> **WHAT YOU NEED TO DO**:
The lines of the records that include "hspace" should all be copied.

** Opening THE INPUT block **

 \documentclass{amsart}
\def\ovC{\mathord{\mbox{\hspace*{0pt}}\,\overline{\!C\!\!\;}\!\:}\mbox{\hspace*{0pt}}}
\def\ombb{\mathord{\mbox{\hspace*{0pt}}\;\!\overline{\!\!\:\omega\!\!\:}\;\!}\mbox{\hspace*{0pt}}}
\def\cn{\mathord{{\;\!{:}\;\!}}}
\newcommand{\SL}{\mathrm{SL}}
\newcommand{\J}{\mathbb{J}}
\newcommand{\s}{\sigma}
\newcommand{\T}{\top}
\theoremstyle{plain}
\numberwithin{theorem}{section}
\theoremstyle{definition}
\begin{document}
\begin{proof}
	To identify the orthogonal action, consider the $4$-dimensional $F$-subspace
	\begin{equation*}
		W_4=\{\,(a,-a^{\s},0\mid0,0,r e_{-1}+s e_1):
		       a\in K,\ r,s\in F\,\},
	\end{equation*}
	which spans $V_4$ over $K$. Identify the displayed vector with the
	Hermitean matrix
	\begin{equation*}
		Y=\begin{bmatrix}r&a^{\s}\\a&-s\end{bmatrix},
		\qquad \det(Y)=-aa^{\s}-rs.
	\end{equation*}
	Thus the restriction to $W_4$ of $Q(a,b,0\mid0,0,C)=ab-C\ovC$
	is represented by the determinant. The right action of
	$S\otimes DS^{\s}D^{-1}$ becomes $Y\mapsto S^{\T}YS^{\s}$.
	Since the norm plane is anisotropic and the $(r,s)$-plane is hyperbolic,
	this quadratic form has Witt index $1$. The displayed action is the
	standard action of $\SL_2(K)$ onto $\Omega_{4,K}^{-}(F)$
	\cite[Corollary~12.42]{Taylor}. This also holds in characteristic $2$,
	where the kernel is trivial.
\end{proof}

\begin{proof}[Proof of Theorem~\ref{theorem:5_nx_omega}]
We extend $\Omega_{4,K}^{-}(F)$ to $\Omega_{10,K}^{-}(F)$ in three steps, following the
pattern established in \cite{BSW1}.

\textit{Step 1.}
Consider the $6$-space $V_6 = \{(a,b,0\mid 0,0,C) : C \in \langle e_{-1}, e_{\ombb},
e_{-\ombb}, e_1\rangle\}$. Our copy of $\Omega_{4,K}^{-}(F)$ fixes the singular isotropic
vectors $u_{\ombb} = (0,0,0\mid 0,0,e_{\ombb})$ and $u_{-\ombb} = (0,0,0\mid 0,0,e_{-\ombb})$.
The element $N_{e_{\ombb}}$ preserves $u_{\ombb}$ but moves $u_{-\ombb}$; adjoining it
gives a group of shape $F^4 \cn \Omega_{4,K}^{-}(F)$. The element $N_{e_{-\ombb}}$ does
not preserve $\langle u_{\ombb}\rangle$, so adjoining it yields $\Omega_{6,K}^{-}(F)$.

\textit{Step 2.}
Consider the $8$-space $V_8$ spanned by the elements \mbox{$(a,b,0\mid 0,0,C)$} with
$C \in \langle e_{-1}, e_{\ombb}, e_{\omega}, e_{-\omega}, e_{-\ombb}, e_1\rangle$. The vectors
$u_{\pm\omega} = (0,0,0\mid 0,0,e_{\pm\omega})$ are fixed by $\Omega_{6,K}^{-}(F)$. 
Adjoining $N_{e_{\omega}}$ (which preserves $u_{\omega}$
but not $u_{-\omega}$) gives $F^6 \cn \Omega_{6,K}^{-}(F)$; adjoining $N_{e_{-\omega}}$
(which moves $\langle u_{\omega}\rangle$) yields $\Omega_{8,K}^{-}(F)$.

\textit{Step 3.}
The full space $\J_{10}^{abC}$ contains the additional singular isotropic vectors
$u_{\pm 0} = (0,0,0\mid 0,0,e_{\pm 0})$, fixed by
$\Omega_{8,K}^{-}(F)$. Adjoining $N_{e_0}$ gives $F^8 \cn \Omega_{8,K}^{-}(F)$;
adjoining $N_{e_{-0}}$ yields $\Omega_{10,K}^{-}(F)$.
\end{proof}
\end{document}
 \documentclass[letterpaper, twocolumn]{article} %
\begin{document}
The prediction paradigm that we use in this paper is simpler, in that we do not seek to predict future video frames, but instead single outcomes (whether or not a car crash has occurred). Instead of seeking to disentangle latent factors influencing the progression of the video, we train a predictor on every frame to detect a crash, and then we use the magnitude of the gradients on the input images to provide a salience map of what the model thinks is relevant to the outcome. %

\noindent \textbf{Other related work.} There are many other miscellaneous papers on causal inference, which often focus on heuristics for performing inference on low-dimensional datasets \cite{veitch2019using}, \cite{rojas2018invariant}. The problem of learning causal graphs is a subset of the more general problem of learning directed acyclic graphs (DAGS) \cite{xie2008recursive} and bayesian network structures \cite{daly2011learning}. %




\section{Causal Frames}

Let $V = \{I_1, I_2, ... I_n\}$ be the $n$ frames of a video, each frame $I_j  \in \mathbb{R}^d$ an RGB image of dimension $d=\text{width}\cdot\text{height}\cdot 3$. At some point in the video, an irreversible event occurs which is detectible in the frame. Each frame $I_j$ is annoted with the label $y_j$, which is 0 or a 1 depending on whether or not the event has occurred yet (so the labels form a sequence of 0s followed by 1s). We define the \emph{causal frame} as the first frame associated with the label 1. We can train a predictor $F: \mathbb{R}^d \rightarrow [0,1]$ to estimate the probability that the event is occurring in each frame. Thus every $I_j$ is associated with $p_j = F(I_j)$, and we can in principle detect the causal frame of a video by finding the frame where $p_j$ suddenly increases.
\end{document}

** Closing THE INPUT block **

> **WRITTEN SOLUTION**:
\def\ovC{\mathord{\mbox{\hspace*{0pt}}\,\overline{\!C\!\!\;}\!\:}\mbox{\hspace*{0pt}}}
\def\ombb{\mathord{\mbox{\hspace*{0pt}}\;\!\overline{\!\!\:\omega\!\!\:}\;\!}\mbox{\hspace*{0pt}}}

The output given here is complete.